TASK DESCRIPTION -> Every record below needs to be retyped exactly as it appears.

MATERIAL PROVIDED ->
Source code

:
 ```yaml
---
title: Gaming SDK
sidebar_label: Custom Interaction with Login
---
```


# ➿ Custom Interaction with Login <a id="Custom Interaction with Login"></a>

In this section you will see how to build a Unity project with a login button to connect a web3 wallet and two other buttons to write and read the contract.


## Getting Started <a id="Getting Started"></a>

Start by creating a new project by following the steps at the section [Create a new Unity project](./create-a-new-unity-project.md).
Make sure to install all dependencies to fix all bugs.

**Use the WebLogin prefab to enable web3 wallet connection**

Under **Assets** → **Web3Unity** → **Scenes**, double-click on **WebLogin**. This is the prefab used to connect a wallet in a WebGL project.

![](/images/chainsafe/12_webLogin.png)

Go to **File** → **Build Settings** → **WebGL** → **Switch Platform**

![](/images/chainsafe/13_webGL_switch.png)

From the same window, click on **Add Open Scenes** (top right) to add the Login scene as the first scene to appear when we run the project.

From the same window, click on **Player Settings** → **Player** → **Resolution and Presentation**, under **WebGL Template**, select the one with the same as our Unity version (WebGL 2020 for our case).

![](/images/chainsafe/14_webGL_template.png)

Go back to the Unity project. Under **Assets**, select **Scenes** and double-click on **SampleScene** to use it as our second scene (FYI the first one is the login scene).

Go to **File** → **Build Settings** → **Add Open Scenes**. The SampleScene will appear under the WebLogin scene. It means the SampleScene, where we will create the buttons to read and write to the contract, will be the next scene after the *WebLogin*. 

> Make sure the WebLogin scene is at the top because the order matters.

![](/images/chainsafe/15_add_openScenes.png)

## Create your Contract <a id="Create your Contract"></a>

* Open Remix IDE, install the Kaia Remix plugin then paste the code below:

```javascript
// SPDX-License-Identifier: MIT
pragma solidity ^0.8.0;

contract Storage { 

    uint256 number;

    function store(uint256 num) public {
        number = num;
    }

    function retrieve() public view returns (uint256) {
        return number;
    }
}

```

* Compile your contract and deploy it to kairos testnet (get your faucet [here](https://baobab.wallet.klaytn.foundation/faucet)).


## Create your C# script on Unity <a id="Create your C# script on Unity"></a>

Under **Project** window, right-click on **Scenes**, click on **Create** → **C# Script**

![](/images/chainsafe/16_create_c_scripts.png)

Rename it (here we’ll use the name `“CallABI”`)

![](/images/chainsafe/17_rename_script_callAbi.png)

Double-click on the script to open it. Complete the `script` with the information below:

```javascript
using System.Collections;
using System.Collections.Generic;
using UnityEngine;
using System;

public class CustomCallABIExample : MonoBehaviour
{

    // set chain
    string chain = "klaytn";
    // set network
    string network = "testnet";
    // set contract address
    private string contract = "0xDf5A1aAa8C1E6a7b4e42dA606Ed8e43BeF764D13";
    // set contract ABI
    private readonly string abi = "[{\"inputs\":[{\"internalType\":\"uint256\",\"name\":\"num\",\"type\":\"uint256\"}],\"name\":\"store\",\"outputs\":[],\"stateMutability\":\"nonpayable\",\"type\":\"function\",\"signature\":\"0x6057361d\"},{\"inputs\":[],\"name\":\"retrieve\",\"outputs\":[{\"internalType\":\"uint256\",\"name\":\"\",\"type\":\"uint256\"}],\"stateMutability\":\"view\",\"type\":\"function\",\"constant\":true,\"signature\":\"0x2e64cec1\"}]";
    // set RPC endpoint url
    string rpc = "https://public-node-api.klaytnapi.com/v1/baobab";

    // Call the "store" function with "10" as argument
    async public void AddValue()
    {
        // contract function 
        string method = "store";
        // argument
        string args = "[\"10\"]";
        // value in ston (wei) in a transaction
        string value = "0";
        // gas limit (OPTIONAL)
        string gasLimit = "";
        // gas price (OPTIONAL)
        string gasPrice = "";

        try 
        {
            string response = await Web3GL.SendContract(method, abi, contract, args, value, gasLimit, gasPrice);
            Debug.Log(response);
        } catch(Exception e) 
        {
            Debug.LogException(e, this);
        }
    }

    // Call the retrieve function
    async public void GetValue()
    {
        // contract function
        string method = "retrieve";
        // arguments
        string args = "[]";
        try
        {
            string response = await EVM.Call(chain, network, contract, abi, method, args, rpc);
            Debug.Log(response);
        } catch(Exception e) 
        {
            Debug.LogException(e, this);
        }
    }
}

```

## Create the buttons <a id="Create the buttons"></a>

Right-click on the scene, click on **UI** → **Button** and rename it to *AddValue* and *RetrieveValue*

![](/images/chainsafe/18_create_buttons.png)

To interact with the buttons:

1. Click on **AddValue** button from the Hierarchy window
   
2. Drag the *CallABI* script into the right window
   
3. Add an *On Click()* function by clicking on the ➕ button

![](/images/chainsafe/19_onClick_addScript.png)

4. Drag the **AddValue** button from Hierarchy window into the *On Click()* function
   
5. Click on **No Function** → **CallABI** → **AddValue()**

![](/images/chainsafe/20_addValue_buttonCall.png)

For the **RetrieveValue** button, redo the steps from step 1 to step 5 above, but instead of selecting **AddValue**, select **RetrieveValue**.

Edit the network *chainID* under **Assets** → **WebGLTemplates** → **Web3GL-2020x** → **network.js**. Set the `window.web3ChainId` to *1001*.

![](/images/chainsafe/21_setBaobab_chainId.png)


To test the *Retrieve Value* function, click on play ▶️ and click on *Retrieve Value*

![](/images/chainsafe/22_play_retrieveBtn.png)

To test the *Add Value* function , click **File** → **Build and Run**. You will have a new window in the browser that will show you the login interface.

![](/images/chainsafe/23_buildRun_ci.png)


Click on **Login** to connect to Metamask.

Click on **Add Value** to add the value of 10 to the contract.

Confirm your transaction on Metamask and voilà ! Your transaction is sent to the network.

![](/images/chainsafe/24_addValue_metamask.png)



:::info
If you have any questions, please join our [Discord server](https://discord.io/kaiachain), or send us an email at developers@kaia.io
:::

RESULT BELOW ->
Source code

:
 ```yaml
---
title: Gaming SDK
sidebar_label: Custom Interaction with Login
---
```


# ➿ Custom Interaction with Login <a id="Custom Interaction with Login"></a>

In this section you will see how to build a Unity project with a login button to connect a web3 wallet and two other buttons to write and read the contract.


## Getting Started <a id="Getting Started"></a>

Start by creating a new project by following the steps at the section [Create a new Unity project](./create-a-new-unity-project.md).
Make sure to install all dependencies to fix all bugs.

**Use the WebLogin prefab to enable web3 wallet connection**

Under **Assets** → **Web3Unity** → **Scenes**, double-click on **WebLogin**. This is the prefab used to connect a wallet in a WebGL project.

![](/images/chainsafe/12_webLogin.png)

Go to **File** → **Build Settings** → **WebGL** → **Switch Platform**

![](/images/chainsafe/13_webGL_switch.png)

From the same window, click on **Add Open Scenes** (top right) to add the Login scene as the first scene to appear when we run the project.

From the same window, click on **Player Settings** → **Player** → **Resolution and Presentation**, under **WebGL Template**, select the one with the same as our Unity version (WebGL 2020 for our case).

![](/images/chainsafe/14_webGL_template.png)

Go back to the Unity project. Under **Assets**, select **Scenes** and double-click on **SampleScene** to use it as our second scene (FYI the first one is the login scene).

Go to **File** → **Build Settings** → **Add Open Scenes**. The SampleScene will appear under the WebLogin scene. It means the SampleScene, where we will create the buttons to read and write to the contract, will be the next scene after the *WebLogin*. 

> Make sure the WebLogin scene is at the top because the order matters.

![](/images/chainsafe/15_add_openScenes.png)

## Create your Contract <a id="Create your Contract"></a>

* Open Remix IDE, install the Kaia Remix plugin then paste the code below:

```javascript
// SPDX-License-Identifier: MIT
pragma solidity ^0.8.0;

contract Storage { 

    uint256 number;

    function store(uint256 num) public {
        number = num;
    }

    function retrieve() public view returns (uint256) {
        return number;
    }
}

```

* Compile your contract and deploy it to kairos testnet (get your faucet [here](https://baobab.wallet.klaytn.foundation/faucet)).


## Create your C# script on Unity <a id="Create your C# script on Unity"></a>

Under **Project** window, right-click on **Scenes**, click on **Create** → **C# Script**

![](/images/chainsafe/16_create_c_scripts.png)

Rename it (here we’ll use the name `“CallABI”`)

![](/images/chainsafe/17_rename_script_callAbi.png)

Double-click on the script to open it. Complete the `script` with the information below:

```javascript
using System.Collections;
using System.Collections.Generic;
using UnityEngine;
using System;

public class CustomCallABIExample : MonoBehaviour
{

    // set chain
    string chain = "klaytn";
    // set network
    string network = "testnet";
    // set contract address
    private string contract = "0xDf5A1aAa8C1E6a7b4e42dA606Ed8e43BeF764D13";
    // set contract ABI
    private readonly string abi = "[{\"inputs\":[{\"internalType\":\"uint256\",\"name\":\"num\",\"type\":\"uint256\"}],\"name\":\"store\",\"outputs\":[],\"stateMutability\":\"nonpayable\",\"type\":\"function\",\"signature\":\"0x6057361d\"},{\"inputs\":[],\"name\":\"retrieve\",\"outputs\":[{\"internalType\":\"uint256\",\"name\":\"\",\"type\":\"uint256\"}],\"stateMutability\":\"view\",\"type\":\"function\",\"constant\":true,\"signature\":\"0x2e64cec1\"}]";
    // set RPC endpoint url
    string rpc = "https://public-node-api.klaytnapi.com/v1/baobab";

    // Call the "store" function with "10" as argument
    async public void AddValue()
    {
        // contract function 
        string method = "store";
        // argument
        string args = "[\"10\"]";
        // value in ston (wei) in a transaction
        string value = "0";
        // gas limit (OPTIONAL)
        string gasLimit = "";
        // gas price (OPTIONAL)
        string gasPrice = "";

        try 
        {
            string response = await Web3GL.SendContract(method, abi, contract, args, value, gasLimit, gasPrice);
            Debug.Log(response);
        } catch(Exception e) 
        {
            Debug.LogException(e, this);
        }
    }

    // Call the retrieve function
    async public void GetValue()
    {
        // contract function
        string method = "retrieve";
        // arguments
        string args = "[]";
        try
        {
            string response = await EVM.Call(chain, network, contract, abi, method, args, rpc);
            Debug.Log(response);
        } catch(Exception e) 
        {
            Debug.LogException(e, this);
        }
    }
}

```

## Create the buttons <a id="Create the buttons"></a>

Right-click on the scene, click on **UI** → **Button** and rename it to *AddValue* and *RetrieveValue*

![](/images/chainsafe/18_create_buttons.png)

To interact with the buttons:

1. Click on **AddValue** button from the Hierarchy window
   
2. Drag the *CallABI* script into the right window
   
3. Add an *On Click()* function by clicking on the ➕ button

![](/images/chainsafe/19_onClick_addScript.png)

4. Drag the **AddValue** button from Hierarchy window into the *On Click()* function
   
5. Click on **No Function** → **CallABI** → **AddValue()**

![](/images/chainsafe/20_addValue_buttonCall.png)

For the **RetrieveValue** button, redo the steps from step 1 to step 5 above, but instead of selecting **AddValue**, select **RetrieveValue**.

Edit the network *chainID* under **Assets** → **WebGLTemplates** → **Web3GL-2020x** → **network.js**. Set the `window.web3ChainId` to *1001*.

![](/images/chainsafe/21_setBaobab_chainId.png)


To test the *Retrieve Value* function, click on play ▶️ and click on *Retrieve Value*

![](/images/chainsafe/22_play_retrieveBtn.png)

To test the *Add Value* function , click **File** → **Build and Run**. You will have a new window in the browser that will show you the login interface.

![](/images/chainsafe/23_buildRun_ci.png)


Click on **Login** to connect to Metamask.

Click on **Add Value** to add the value of 10 to the contract.

Confirm your transaction on Metamask and voilà ! Your transaction is sent to the network.

![](/images/chainsafe/24_addValue_metamask.png)



:::info
If you have any questions, please join our [Discord server](https://discord.io/kaiachain), or send us an email at developers@kaia.io
:::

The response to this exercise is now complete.